Required work: Would you print the material exactly, starting at its first line and ending at the line holding "Clone git của devstack về bằng lệnh git"?

The input:
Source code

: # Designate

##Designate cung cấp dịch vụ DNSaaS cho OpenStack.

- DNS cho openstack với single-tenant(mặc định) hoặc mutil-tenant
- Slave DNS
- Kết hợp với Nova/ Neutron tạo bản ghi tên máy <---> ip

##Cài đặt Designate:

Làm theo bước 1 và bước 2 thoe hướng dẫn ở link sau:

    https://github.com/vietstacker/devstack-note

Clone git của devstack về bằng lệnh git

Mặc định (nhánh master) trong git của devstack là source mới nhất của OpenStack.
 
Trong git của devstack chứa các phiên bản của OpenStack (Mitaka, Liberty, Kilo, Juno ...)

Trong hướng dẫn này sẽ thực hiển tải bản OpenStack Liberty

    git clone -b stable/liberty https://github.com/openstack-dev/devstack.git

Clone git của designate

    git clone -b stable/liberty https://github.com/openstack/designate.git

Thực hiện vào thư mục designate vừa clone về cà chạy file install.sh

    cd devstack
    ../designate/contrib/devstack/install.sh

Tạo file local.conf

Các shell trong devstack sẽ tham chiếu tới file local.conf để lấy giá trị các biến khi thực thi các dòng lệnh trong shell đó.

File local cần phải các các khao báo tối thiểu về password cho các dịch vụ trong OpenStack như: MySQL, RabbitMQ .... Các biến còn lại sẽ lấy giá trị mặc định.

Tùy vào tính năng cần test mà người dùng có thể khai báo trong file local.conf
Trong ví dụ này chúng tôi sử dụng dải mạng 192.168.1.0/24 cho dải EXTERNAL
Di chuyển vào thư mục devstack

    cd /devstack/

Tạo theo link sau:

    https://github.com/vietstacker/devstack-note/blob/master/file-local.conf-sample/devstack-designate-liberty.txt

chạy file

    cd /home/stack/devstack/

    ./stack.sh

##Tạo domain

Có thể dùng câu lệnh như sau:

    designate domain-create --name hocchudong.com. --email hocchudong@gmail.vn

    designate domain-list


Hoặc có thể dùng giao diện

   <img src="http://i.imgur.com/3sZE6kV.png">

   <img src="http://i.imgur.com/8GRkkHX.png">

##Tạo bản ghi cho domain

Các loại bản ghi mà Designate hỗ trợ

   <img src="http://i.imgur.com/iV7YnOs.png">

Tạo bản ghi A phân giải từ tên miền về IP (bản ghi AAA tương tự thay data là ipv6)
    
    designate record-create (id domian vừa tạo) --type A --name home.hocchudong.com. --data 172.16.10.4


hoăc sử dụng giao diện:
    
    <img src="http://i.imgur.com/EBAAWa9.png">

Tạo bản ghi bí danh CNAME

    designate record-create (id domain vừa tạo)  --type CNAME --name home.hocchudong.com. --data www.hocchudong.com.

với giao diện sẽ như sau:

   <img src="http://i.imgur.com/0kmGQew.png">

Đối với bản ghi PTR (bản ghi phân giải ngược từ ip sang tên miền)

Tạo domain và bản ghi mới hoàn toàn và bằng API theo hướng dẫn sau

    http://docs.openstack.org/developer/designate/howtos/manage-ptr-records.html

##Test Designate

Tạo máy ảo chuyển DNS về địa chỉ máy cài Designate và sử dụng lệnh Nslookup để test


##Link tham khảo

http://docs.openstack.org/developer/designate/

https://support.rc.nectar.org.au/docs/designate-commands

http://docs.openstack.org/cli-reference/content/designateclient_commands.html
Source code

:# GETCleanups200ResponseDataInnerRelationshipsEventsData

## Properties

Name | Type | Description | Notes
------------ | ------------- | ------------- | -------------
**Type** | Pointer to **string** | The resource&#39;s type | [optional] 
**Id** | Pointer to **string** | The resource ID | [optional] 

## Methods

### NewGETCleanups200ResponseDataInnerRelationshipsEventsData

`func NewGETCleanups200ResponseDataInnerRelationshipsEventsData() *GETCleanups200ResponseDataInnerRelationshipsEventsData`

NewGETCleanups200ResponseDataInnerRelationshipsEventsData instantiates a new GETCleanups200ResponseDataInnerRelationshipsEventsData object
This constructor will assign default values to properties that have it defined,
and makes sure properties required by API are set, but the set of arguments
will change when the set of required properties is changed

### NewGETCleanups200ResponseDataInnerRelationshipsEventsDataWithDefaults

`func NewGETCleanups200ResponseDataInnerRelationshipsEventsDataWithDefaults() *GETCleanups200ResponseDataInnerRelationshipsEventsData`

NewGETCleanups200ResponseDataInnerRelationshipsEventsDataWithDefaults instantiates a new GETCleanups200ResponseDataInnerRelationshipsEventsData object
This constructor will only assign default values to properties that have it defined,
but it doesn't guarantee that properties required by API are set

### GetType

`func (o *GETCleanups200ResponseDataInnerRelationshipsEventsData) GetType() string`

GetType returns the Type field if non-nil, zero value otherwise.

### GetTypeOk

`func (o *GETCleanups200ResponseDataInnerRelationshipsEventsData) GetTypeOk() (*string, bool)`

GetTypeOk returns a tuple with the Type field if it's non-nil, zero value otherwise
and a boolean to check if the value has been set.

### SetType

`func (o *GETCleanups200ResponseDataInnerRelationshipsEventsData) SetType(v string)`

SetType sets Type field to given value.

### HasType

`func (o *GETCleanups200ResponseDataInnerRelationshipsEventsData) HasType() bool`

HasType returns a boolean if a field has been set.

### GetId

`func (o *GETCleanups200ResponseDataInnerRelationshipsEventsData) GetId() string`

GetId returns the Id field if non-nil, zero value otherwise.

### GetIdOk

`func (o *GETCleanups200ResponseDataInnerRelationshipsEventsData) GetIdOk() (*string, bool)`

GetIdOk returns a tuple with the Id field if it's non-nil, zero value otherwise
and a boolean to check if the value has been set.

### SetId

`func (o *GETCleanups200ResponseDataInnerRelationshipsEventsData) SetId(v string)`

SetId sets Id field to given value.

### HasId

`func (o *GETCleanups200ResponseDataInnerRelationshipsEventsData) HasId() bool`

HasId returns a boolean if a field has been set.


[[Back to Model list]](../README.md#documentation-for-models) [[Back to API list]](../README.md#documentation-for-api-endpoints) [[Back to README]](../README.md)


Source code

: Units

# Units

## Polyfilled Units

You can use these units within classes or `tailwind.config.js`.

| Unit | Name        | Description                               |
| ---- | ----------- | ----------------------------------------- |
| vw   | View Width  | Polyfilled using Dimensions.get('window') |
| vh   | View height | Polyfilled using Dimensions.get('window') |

Task answer:
Source code

: # Designate

##Designate cung cấp dịch vụ DNSaaS cho OpenStack.

- DNS cho openstack với single-tenant(mặc định) hoặc mutil-tenant
- Slave DNS
- Kết hợp với Nova/ Neutron tạo bản ghi tên máy <---> ip

##Cài đặt Designate:

Làm theo bước 1 và bước 2 thoe hướng dẫn ở link sau:

    https://github.com/vietstacker/devstack-note

Clone git của devstack về bằng lệnh git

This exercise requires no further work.